** What you will do **
Identify and pull out each line of the entries in which "supported" occurs.

[Records from a collection]
◆ ◆ ◆

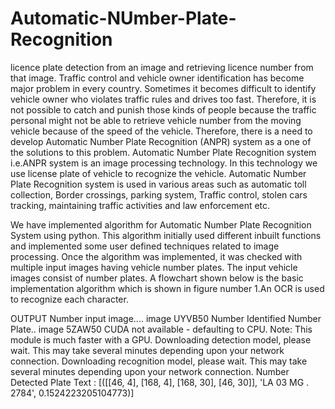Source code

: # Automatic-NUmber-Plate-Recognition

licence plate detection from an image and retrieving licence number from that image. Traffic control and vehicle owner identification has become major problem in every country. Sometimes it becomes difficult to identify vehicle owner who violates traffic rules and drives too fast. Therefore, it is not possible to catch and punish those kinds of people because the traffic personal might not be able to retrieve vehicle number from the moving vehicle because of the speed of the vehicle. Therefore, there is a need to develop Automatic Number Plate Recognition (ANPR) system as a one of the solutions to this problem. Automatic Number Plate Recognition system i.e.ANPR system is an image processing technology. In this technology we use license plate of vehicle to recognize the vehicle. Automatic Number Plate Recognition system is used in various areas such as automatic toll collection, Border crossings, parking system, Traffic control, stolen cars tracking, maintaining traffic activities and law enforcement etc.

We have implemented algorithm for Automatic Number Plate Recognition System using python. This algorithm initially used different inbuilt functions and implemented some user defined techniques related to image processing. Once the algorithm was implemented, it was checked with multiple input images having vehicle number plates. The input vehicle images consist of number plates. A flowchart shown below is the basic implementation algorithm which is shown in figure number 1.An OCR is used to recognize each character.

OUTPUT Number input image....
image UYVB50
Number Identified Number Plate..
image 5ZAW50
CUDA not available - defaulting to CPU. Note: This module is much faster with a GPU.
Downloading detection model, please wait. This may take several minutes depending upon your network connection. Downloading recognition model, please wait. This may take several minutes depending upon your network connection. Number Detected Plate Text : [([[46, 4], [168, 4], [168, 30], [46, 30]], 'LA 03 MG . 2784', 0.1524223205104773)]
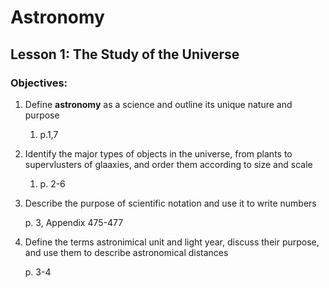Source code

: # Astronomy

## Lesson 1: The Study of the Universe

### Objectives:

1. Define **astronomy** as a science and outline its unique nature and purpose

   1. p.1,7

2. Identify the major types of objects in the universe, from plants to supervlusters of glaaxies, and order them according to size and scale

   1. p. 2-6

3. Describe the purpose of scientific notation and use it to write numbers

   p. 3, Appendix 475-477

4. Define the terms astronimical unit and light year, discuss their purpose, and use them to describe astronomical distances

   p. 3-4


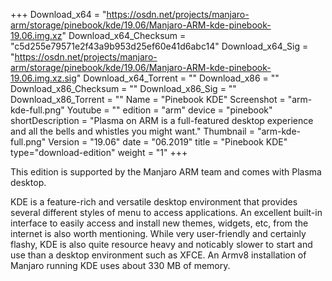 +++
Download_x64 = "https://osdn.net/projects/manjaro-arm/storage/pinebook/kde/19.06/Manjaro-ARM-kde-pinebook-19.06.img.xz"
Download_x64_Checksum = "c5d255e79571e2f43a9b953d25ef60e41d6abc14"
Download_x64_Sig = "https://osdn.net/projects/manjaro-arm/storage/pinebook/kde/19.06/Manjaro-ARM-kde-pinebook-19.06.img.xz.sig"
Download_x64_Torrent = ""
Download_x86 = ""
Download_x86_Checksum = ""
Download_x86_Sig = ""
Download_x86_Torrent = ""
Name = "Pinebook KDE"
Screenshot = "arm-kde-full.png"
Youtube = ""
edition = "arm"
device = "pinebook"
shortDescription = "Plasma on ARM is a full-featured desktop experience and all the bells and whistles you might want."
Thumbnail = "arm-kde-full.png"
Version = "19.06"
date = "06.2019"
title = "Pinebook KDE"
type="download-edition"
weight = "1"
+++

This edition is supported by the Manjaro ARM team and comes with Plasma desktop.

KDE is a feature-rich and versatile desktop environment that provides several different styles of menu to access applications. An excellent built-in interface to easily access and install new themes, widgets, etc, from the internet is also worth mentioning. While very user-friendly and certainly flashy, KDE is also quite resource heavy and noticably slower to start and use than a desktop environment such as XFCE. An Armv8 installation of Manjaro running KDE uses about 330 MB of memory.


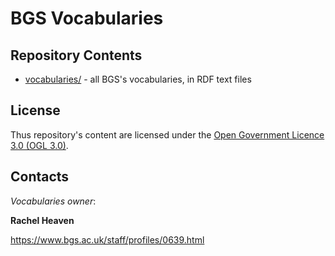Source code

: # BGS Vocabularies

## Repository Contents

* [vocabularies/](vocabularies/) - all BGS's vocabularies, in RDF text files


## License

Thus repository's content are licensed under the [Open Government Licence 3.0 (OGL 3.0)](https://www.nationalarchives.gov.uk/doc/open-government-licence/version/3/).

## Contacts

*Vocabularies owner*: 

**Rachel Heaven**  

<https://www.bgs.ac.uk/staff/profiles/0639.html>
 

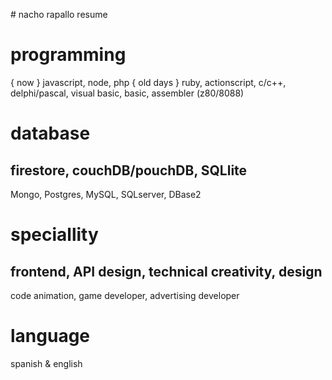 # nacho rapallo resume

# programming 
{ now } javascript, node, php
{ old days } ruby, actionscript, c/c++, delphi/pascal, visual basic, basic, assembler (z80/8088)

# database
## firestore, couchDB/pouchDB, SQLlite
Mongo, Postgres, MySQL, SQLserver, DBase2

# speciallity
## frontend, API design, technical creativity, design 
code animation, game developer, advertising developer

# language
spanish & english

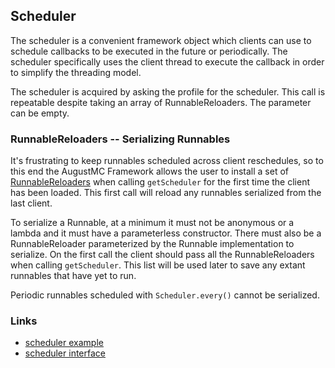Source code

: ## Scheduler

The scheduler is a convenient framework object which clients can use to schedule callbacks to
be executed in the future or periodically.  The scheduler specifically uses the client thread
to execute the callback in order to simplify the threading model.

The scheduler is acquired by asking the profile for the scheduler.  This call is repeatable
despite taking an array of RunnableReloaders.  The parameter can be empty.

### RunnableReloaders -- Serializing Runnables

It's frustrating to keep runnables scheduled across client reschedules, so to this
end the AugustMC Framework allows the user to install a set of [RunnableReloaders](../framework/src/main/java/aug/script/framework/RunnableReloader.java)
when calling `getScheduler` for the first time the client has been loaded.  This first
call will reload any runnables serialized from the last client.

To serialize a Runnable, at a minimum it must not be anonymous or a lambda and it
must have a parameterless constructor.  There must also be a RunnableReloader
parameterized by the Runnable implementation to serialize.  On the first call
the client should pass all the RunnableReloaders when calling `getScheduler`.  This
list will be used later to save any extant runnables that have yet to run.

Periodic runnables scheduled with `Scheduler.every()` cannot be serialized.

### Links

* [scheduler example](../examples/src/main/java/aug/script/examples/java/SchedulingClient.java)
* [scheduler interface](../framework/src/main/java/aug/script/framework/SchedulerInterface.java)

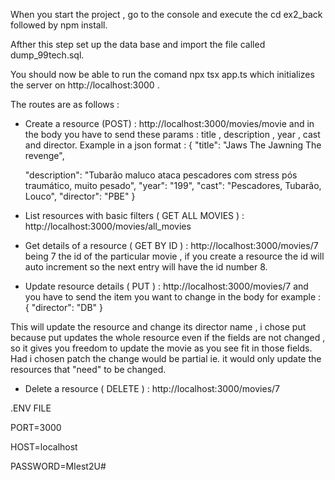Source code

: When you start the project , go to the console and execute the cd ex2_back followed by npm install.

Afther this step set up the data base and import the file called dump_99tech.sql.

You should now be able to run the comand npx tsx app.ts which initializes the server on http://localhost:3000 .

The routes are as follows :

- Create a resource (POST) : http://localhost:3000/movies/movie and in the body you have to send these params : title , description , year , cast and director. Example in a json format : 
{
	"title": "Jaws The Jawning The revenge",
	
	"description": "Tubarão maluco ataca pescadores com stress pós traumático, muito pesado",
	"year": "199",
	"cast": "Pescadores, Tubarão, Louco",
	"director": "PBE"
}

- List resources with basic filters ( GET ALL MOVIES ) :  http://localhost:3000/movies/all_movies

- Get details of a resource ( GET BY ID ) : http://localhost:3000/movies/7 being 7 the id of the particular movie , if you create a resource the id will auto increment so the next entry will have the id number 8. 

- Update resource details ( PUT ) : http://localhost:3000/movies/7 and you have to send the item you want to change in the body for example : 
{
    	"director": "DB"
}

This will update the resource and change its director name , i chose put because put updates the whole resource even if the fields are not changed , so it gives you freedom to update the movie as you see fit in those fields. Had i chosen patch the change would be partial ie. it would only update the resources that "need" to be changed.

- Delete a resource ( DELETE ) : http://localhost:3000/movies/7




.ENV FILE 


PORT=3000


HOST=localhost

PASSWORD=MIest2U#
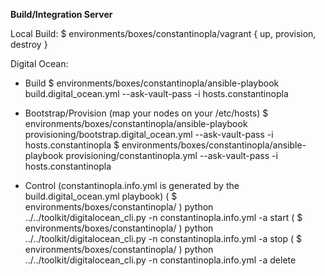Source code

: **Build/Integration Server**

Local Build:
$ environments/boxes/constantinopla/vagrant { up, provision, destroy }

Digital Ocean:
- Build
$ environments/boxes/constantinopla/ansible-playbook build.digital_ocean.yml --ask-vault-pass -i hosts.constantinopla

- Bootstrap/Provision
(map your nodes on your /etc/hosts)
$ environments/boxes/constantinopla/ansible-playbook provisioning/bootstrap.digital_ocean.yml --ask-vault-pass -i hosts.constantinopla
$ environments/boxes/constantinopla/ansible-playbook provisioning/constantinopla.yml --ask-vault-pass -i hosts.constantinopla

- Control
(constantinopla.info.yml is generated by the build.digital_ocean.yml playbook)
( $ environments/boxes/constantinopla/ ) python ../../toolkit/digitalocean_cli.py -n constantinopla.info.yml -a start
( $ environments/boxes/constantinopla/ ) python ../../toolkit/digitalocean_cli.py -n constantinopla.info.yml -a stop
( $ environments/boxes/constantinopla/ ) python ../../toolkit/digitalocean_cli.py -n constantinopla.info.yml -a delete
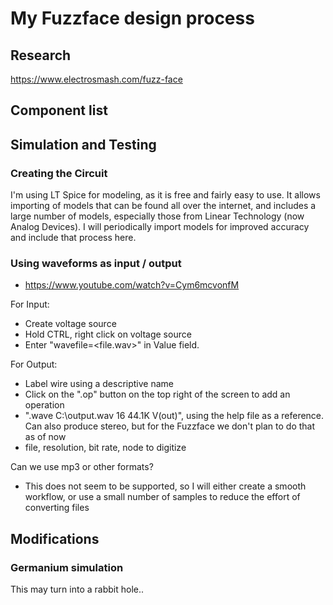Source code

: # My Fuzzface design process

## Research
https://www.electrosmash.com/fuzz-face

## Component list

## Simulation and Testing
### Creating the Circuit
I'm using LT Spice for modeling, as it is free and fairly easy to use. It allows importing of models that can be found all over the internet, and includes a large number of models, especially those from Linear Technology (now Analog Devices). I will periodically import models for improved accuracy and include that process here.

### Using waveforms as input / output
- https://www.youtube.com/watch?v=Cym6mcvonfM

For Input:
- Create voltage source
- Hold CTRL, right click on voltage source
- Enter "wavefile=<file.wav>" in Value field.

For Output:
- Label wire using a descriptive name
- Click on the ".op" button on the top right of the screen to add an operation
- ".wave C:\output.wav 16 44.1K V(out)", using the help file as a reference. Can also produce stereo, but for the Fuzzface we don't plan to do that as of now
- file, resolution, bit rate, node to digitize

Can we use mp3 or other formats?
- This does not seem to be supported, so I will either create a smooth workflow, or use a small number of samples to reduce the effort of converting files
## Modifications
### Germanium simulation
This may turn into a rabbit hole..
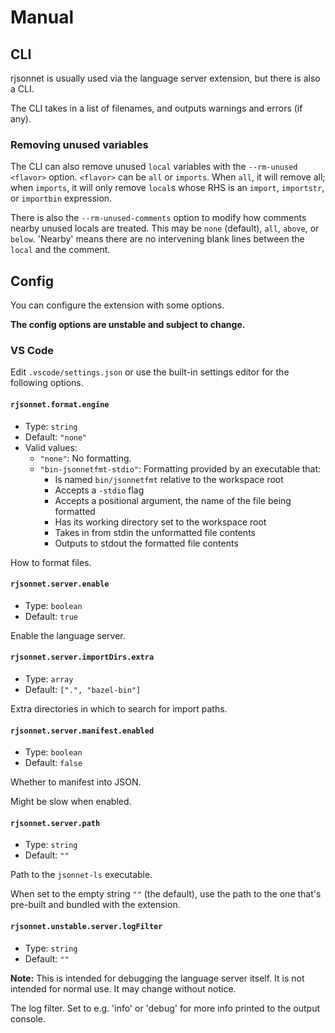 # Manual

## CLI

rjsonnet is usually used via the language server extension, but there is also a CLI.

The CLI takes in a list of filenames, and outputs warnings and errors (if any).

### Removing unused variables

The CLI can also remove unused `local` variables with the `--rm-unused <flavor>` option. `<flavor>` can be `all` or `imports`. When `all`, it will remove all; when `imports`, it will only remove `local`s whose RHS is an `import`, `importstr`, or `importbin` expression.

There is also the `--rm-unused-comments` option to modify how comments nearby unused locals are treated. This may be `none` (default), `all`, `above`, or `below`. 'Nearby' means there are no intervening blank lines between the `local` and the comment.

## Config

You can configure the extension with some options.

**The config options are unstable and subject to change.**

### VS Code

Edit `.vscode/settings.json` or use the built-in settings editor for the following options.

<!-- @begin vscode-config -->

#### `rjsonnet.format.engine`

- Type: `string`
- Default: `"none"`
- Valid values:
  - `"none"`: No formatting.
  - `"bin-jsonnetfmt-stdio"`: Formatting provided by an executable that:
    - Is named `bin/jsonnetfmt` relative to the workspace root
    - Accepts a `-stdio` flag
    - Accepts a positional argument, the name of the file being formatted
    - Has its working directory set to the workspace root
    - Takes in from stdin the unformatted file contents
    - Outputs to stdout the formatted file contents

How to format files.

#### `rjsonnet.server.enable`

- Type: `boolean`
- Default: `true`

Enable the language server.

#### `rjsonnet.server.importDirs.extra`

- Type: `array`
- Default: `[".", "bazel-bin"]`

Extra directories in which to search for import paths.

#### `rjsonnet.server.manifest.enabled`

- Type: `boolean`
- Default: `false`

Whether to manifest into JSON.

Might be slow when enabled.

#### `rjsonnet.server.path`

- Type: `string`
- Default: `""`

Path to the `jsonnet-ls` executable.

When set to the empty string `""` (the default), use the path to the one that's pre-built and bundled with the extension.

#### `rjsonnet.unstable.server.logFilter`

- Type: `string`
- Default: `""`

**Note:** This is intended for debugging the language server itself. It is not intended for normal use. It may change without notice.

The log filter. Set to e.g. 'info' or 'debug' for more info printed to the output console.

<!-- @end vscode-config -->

◆ ◆ ◆

** Task output **
This edition is supported by the Manjaro ARM team and comes with Plasma desktop.
- This does not seem to be supported, so I will either create a smooth workflow, or use a small number of samples to reduce the effort of converting files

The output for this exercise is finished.